Les IPA peuvent désormais intervenir auprès des patients soit spontanément, soit sur orientation d’un médecin, sous certaines conditions.

Si l’IPA n’exerce pas au sein d’une équipe de soins primaires, MSP ou Centre de Santé, le diagnostic et les choix thérapeutiques restent sous la responsabilité du médecin qui a assuré le suivi du patient.

L’organisation en équipe permet d’apporter plus de souplesse dans la gestion des soins tout en garantissant une prise en charge cohérente, sécurisée, et conforme aux standards médicaux.

La primo-prescription par les IPA

Les IPA sont également autorisés à réaliser des prescriptions, y compris de nouveaux traitements, dans le cadre de certaines conditions définies par un arrêté ministériel, après avis de l’Académie nationale de médecine. Ces prescriptions doivent répondre à une liste validée, respectant des critères précis. Il est à espérer que l’Académie, parfois réticente aux évolutions du système de santé, tienne compte des réels besoins des patients et des compétences pluriprofessionnelles disponibles.

En cas d’urgence, conformément à l’article R.4301-2 du CSP, un IPA peut formuler des conclusions cliniques pour les patients pris en charge, sous la condition que la situation soit précisée par un arrêté ministériel et qu’un médecin des urgences participe à la prise en charge. Cela permet aux IPA de jouer un rôle dans des situations critiques tout en maintenant la coordination avec les médecins.

Encadrement et coordination des actes réalisés par les IPA

Les IPA voient leurs responsabilités renforcées par de nouvelles dispositions encadrant leur pratique. Elles visent à garantir une organisation des soins efficace et sûre, notamment en ce qui concerne les situations dépassant leurs compétences, la formation des infirmiers en pratique avancée, ou la réalisation d’actes prescrits.

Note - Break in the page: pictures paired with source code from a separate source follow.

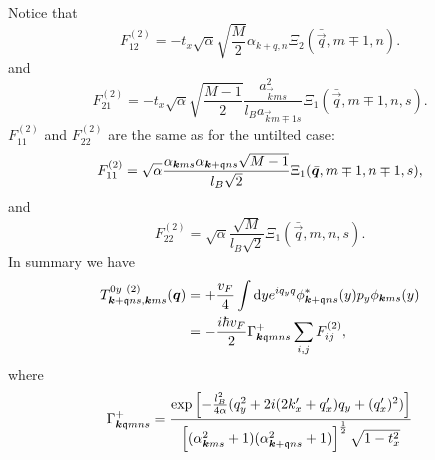 Notice that
\begin{equation}
  F^{(2)}_{12}
  = -t_x \sqrt{\alpha}  \sqrt{\frac{M}{2}} \alpha _{k+q, n} \Xi_2(\bar{\vec{q}}, m\mp 1, n).
\end{equation}
and
\begin{equation}
  \label{eq:55}
  F^{(2)}_{21}
  =
  -t_{x} \sqrt{\alpha} \sqrt{\frac{M-1}{2}} \frac{a_{\vec{k} m s}^2}{l_B a_{\vec{k} m \mp 1 s}}
  \Xi_{1} (\bar{\vec{q}}, m \mp 1, n, s).
\end{equation}
\( F^{(2)}_{11} \) and \( F^{(2)}_{22} \) are the same as for the untilted case:
\begin{equation}
  \label{eq:56}
  F^{(2)}_{11} = \sqrt{\alpha}  \frac{\alpha_{\bm{k} m s} \alpha_{\bm{k} + \mathfrak{q} ns} \sqrt{M-1} }{ l_B \sqrt{2} }
  \Xi_{1} (\bar{\bm{q}}, m\mp 1, n\mp 1, s),
\end{equation}
and
\begin{equation}
  \label{eq:57}
  F^{(2)}_{22} =
  \sqrt{\alpha }
  \frac{\sqrt{M} }{l_B \sqrt{2} }
  \Xi_{1} ( \bar{\vec{q}}, m, n, s ).
\end{equation}
In summary we have
\begin{align}
  \label{eq:58}
  T^{0y~(2)}_{\bm{k} + \mathfrak{q} ns, \bm{k} ms} (\bm{q}) &= + \frac{v_F}{4} \int \mathrm{d} y
  e^{i q_y q} \phi _{\bm{k} + \mathfrak{q} ns}^{*} (y) p_{y} \phi _{\bm{k} ms} (y)\\
&= -\frac{ i \hbar v_{F} }{2}
                                                                                     \Gamma _{\bm{k} \mathfrak{q} m n s}^+
\sum\limits_{i,j}^{} F^{(2)}_{ij},
\end{align}
where
\[
  \Gamma _{\bm{k} \mathfrak{q} m n s}^+ =
  \frac{
  \exp
  \left[
    - \frac{l_{B}^2}{4 \alpha } (q_{y}^2 + 2 i (2k' _x + q' _x) q_{y} + (q' _x)^2 )
  \right  ]
}{
  \left[(\alpha_{\bm{k} m s}^2 +1) (\alpha_{\bm{k} + \mathfrak{q} ns} ^2 + 1)\right]^{\frac{1}{2}}
  \sqrt{1 - t_x^2 }}
\]

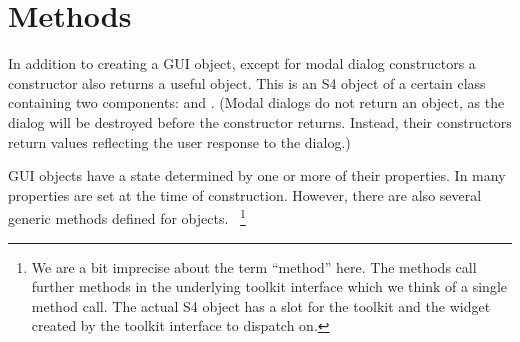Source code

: 




\section{Methods}


In addition to creating a GUI object, except for modal dialog
constructors a constructor also returns a useful \R\/ object. This is
an S4 object of a certain class containing two components:
 and . (Modal dialogs do not return an
object, as the dialog will be destroyed before the constructor
returns. Instead, their constructors return values reflecting the user
response to the dialog.)


GUI objects have a state determined by one or more of their
properties. In  many properties are set at the time of
construction. However, there are also several generic methods defined
for  objects. ~\footnote{
  We are a bit imprecise about the term ``method'' here. The 
  methods call further methods in the underlying toolkit interface
  which we think of a single method call. The actual S4 object has a
  slot for the toolkit and the widget created by the
  toolkit interface to dispatch on. 
}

Lorsqu’un IPA identifie une situation au-delà de ses compétences, il doit orienter le patient vers son médecin traitant, en l’informant expressément pour assurer une prise en charge adaptée.

En l’absence de médecin traitant, l’IPA doit inscrire l’information dans le dossier médical partagé et rediriger le patient vers un médecin généraliste ou une structure compétente, en transmettant les informations nécessaires.

Dans le cadre d’une urgence, mentionnée à l’article R.4301-2 du CSP, le patient doit être orienté vers un médecin urgentiste.

Les infirmiers en formation pour devenir IPA peuvent, lors de leurs stages, participer aux actes définis dans l’article R. 4301-3 du CSP, sous la supervision d’un IPA diplômé ou d’un médecin.

La pratique des infirmiers de soins généraux

Les infirmiers en soins généraux peuvent désormais réaliser des actes prévus à l’article R. 4311-7 du CSP, soit sous prescription médicale, soit sur protocole écrit, établi par un médecin ou un IPA.

Ces mesures visent à renforcer la prise en charge des patients tout en assurant une régulation précise des actes réalisés.

Pour notre fédération, l’attention est désormais tournée vers l’arrêté qui déterminera les produits et prestations que pourront prescrire ces IPA. Cependant, pour que ce nouveau métier ait un véritable impact sur l’accès aux soins, la politique de formation initiale devra être revue. Actuellement, le nombre d’IPA formés est largement insuffisant par rapport aux besoins. Par ailleurs, le modèle économique pour les IPA libéraux reste complexe et pourrait nécessiter une révision. Le développement de ces professionnels au sein des MSP, qu’ils exercent en libéral ou en tant que salariés, pourrait ainsi se concrétiser de manière plus cohérente.